(Saved entries)

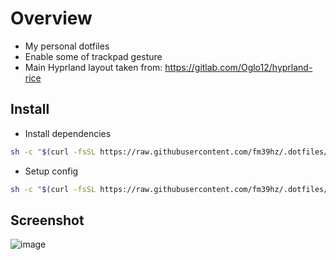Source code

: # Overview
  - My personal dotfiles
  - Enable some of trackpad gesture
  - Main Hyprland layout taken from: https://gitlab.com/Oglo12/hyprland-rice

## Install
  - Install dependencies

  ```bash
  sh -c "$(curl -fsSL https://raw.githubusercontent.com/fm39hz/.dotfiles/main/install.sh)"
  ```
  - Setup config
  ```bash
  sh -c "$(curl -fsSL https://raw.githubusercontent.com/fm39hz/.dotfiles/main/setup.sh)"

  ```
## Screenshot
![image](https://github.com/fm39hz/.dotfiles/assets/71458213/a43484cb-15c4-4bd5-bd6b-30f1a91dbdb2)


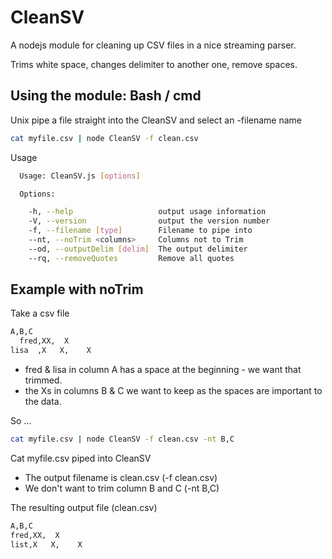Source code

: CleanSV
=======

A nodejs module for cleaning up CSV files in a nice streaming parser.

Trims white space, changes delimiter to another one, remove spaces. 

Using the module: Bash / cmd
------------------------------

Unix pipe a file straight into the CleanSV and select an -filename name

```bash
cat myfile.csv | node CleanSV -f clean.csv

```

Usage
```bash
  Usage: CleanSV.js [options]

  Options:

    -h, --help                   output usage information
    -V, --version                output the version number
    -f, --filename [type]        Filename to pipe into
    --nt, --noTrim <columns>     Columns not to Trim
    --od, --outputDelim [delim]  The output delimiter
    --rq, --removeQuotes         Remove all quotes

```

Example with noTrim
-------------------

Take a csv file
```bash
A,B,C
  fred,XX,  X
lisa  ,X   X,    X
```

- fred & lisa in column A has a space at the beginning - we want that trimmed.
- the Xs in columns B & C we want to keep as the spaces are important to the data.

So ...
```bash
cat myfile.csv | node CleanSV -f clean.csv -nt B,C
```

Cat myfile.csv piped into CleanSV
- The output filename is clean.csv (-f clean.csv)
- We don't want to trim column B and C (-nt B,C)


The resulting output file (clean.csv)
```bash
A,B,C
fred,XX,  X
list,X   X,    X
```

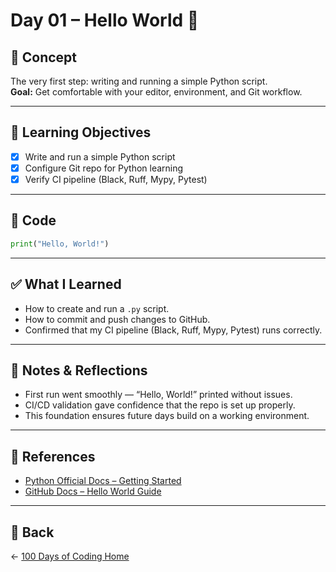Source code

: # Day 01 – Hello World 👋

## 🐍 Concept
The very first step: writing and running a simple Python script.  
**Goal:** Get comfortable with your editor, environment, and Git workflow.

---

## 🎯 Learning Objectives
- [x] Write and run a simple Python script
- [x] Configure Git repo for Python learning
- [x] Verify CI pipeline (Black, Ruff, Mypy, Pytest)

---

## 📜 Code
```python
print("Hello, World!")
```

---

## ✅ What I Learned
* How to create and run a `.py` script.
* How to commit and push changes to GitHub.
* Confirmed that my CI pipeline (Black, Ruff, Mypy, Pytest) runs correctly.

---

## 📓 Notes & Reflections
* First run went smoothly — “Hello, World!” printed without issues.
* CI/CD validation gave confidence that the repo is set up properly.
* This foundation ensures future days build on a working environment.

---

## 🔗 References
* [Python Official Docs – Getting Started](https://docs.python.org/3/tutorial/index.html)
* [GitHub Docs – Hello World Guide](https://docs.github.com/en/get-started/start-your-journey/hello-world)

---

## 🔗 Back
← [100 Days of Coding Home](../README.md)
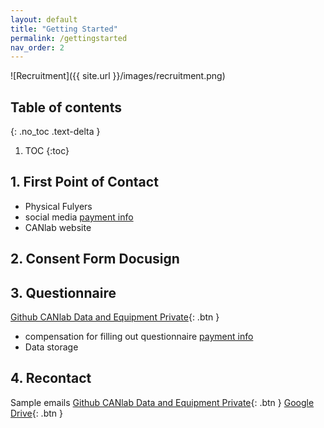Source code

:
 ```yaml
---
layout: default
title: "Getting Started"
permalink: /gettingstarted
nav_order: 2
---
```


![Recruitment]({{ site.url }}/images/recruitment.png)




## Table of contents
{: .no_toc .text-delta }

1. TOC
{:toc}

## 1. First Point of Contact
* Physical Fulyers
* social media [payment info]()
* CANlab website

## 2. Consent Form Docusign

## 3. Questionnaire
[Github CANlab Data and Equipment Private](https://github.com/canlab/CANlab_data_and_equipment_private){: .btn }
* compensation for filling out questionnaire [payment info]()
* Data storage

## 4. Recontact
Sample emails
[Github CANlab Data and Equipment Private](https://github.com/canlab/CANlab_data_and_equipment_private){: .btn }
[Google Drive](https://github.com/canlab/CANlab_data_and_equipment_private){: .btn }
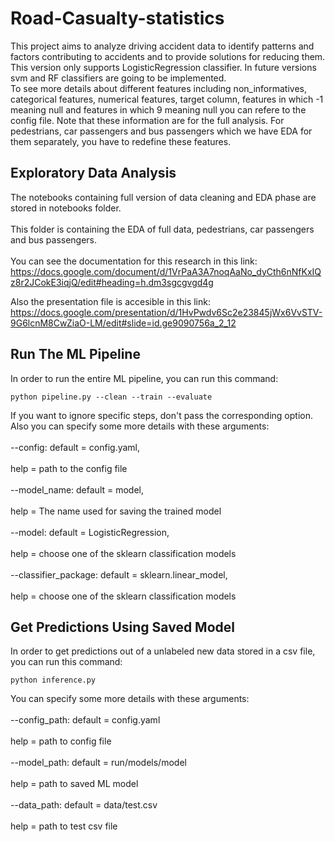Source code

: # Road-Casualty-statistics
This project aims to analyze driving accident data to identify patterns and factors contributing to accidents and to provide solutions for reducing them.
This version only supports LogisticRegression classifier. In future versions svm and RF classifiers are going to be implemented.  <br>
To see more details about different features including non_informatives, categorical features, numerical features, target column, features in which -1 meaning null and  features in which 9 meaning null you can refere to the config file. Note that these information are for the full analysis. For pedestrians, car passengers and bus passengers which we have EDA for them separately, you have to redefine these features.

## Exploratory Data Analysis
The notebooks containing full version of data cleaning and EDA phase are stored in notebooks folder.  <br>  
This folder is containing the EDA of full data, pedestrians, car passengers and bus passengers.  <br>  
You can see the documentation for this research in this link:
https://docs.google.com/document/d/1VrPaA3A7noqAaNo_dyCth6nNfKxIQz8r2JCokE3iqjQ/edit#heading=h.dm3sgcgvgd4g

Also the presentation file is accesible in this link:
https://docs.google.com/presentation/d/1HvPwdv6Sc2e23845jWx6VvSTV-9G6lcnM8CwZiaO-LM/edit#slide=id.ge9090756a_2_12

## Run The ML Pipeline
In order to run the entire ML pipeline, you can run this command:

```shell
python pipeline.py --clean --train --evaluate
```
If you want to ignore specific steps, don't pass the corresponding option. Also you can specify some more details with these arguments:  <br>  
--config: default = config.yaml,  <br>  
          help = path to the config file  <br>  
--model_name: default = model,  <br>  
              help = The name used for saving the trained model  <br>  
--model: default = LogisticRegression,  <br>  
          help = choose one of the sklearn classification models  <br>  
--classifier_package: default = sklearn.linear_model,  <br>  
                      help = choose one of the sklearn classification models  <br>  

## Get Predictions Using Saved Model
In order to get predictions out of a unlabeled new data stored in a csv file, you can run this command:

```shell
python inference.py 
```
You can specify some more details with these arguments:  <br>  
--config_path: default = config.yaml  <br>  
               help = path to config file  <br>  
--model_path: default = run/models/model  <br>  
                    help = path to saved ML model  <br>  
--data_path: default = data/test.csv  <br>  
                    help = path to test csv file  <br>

#### What this task involves
For the string "Mypy", search the preceding data and copy every line that includes it.

#### Worked solution
- [x] Verify CI pipeline (Black, Ruff, Mypy, Pytest)
* Confirmed that my CI pipeline (Black, Ruff, Mypy, Pytest) runs correctly.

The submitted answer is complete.